In 1976, Walla relocated to New York City where he would become the vice-president of Marlborough Gallery and coordinated the exhibitions and activities for Francis Bacon, Larry Rivers, Alex Katz, Red Grooms, and the Estates of Jacques Lipchitz and Barbara Hepworth. In 1985, Mr. Walla opened a new gallery on the corner of Madison & 57th Street named Kent Fine Art. Along with organizing and curating over two hundred exhibitions, he has produced and published over fifty books on modern and contemporary art. Projects have included Dennis Adams: The Architecture of Amnesia, Herbert Bayer: Bauhaus and Beyond, Eugène Carrière: The Symbol of Creation, John Heartfield: AIZ/VI 1930–1938, Francis Picabia: Accommodations of Desire, Medardo Rosso: Impressions in Wax and Bronze, Dorothea Tanning: Insomnias, and more. The gallery would represent the surrealists Dorothea Tanning and Meret Oppenheim, The Estate of Herbert Bayer (Bauhaus), conceptual artists of conscience including Dennis Adams, Chris Burden, Llyn Foulkes, Antoni Muntadas, Irving Petlin, Judith Shea and many others.
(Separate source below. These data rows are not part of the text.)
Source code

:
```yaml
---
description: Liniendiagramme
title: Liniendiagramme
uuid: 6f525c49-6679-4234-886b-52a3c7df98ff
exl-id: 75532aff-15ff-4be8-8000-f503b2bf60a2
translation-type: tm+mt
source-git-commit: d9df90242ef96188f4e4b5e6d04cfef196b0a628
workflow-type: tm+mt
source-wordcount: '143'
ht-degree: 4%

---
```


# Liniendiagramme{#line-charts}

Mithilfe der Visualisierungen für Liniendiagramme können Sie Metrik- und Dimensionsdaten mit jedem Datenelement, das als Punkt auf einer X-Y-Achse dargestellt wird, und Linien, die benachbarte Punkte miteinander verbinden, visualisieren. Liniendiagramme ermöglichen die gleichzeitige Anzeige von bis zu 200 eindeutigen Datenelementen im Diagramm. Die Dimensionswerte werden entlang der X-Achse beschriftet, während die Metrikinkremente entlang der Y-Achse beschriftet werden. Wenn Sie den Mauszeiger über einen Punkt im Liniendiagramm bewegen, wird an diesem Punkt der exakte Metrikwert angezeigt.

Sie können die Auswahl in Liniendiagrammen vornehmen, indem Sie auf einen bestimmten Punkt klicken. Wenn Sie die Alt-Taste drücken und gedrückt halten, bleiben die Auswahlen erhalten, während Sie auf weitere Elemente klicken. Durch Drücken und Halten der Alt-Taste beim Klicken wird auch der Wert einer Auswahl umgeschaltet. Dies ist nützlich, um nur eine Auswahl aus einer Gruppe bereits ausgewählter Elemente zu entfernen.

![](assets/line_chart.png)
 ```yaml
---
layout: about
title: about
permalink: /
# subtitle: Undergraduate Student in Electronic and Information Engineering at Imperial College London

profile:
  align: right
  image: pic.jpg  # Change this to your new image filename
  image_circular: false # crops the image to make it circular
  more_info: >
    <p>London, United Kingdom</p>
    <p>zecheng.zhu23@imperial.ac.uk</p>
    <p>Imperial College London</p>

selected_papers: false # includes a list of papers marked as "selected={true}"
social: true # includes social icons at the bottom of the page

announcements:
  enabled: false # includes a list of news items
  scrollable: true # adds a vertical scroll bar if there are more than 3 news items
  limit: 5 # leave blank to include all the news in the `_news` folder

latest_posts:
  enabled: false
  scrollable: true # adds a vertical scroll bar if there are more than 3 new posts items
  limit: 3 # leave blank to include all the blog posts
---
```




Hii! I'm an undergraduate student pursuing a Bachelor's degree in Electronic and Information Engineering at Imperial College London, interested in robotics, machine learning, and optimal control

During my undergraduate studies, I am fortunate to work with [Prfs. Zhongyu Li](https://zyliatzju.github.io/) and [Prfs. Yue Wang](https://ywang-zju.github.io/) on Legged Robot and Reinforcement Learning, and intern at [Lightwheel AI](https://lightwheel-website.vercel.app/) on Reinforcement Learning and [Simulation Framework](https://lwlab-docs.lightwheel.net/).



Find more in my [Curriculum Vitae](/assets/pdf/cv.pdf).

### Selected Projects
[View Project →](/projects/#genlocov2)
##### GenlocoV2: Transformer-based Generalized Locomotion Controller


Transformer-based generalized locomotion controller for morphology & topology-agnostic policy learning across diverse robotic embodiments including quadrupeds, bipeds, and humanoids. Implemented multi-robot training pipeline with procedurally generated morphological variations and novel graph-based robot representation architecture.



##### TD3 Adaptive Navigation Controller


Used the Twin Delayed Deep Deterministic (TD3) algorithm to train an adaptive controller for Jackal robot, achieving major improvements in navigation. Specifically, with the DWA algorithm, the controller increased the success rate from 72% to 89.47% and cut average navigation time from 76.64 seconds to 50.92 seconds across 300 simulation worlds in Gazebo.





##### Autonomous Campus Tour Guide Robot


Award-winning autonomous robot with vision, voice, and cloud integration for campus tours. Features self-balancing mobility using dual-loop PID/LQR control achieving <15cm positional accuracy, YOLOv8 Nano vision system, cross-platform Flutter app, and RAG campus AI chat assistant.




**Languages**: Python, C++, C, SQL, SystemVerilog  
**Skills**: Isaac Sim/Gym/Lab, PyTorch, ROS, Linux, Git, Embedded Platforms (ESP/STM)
Outreach activities have included the Venice Biennale project by Emily Prince entitled "American Servicemen and Women Who Have Died in Iraq and Afghanistan (but Not Including the Wounded, nor the Iraqis nor the Afghans)," which documented over 3900 casualties in drawing form, which favorably reviewed by the International Herald Tribune, The New York Times, and New York Magazine along with European journals. Walla also organized exhibition support for the recent retrospectives for Antoni Muntadas, Llyn Foulkes, and Paul Laffoley. His most recent writing and archival project is The Essential Paul Laffoley published by the University of Chicago Press documenting paintings and journals executed over the previous four decades. The publication is the culmination of 27 years of archiving the original texts and works of art of Paul Laffoley, an important visionary artist. He also oversaw the development of a website dedicated to the 125 discovered handwritten journals of Paul Laffoley.

In 2017, the activities of Kent Fine Art were summarized in the redesign and comprehensive website containing the archives of over 200 curatorial projects, 50 publications and numerous research projects. Given a 30-year back catalogue of exhibitions, it was also a convenient method to access the gallery history. Particular focus was given to Surrealism, Symbolism and Dada, and to contemporary artists of conscience, and institutional critique as well as conceptual rigor. Presently he serves as Executor of the Estate of Paul Laffoley, and is compiling research on the oeuvre of Irving Petlin, and developing a forthcoming monograph documenting 40 years of street architecture, interventions, and video installations of Dennis Adams.